The young men are Frank Oleynick and Barry McLeod, who are white, and Walter Luckett, who is black. They grew up in Bridgeport as friends and, on the basketball court, rivals. All three were good at the game, but Luckett was positively brilliant; when he entered Ohio University in the fall of 1972 he was featured on the cover of this magazine, and of the three friends he seemed most certain of collegiate stardom and a rich professional career.

It didn't work out that way. For many reasons, all of which Jordan explores patiently and sensitively, Luckett never came close to what was expected of him. Oleynick and McLeod did better; both were self-made players who had learned to play a tough, resourceful "black" game in Bridgeport's streets and school yards, and both excelled in college—Oleynick at Seattle, McLeod at Centenary. But though Oleynick managed to hang on with the Seattle SuperSonics for a couple of seasons, in the end neither had better luck in the pros than Luckett.

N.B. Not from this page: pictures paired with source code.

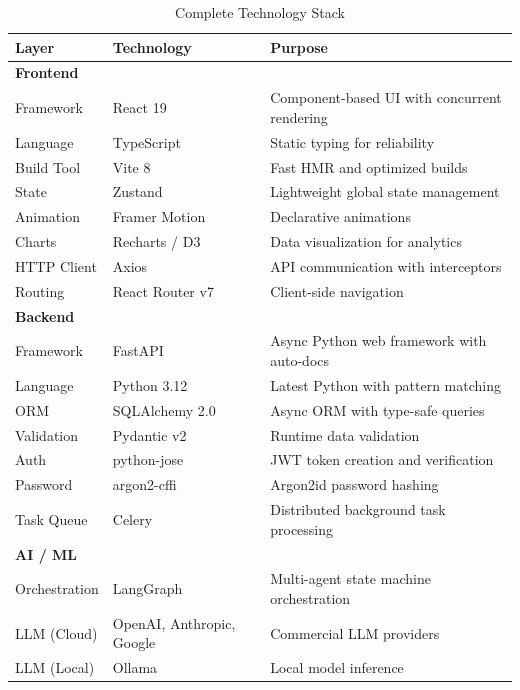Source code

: \documentclass[12pt, a4paper]{report}
\begin{document}
\begin{table}[H]
\centering
\caption{Complete Technology Stack}
\label{tab:techstack}
\small
\begin{tabular}{p{2.5cm}|p{3.5cm}|p{7.5cm}}
\toprule
\textbf{Layer} & \textbf{Technology} & \textbf{Purpose} \\
\midrule
\multicolumn{3}{l}{\textbf{Frontend}} \\
\midrule
Framework      & React 19            & Component-based UI with concurrent rendering \\
Language       & TypeScript          & Static typing for reliability \\
Build Tool     & Vite 8              & Fast HMR and optimized builds \\
State          & Zustand             & Lightweight global state management \\
Animation      & Framer Motion       & Declarative animations \\
Charts         & Recharts / D3       & Data visualization for analytics \\
HTTP Client    & Axios               & API communication with interceptors \\
Routing        & React Router v7     & Client-side navigation \\
\midrule
\multicolumn{3}{l}{\textbf{Backend}} \\
\midrule
Framework      & FastAPI             & Async Python web framework with auto-docs \\
Language       & Python 3.12         & Latest Python with pattern matching \\
ORM            & SQLAlchemy 2.0      & Async ORM with type-safe queries \\
Validation     & Pydantic v2         & Runtime data validation \\
Auth           & python-jose         & JWT token creation and verification \\
Password       & argon2-cffi         & Argon2id password hashing \\
Task Queue     & Celery              & Distributed background task processing \\
\midrule
\multicolumn{3}{l}{\textbf{AI / ML}} \\
\midrule
Orchestration  & LangGraph           & Multi-agent state machine orchestration \\
LLM (Cloud)    & OpenAI, Anthropic, Google & Commercial LLM providers \\
LLM (Local)    & Ollama              & Local model inference \\

\end{tabular}
\end{table}
\end{document}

It sounds like the same old story—high-school stars get their comeuppance in the big leagues—but Jordan makes the most of it. Himself a failed professional baseball player, he has an unsentimental appreciation of players on the periphery of their games, players who aren't quite talented enough or disciplined enough or determined enough to crash the circle of the elite. Each of these players failed to make the cut for different reasons, and Jordan looks into the causes with dispassionate sympathy.

In the process he has a lot to say about a number of matters, all interesting. That's especially true of his description of how the players effectively "switched" races, Oleynick and McLeod becoming more "black" than white and Luckett more "white" than black. The author does have a tendency to indulge in amateur psychology, but that is a small complaint about a very good book.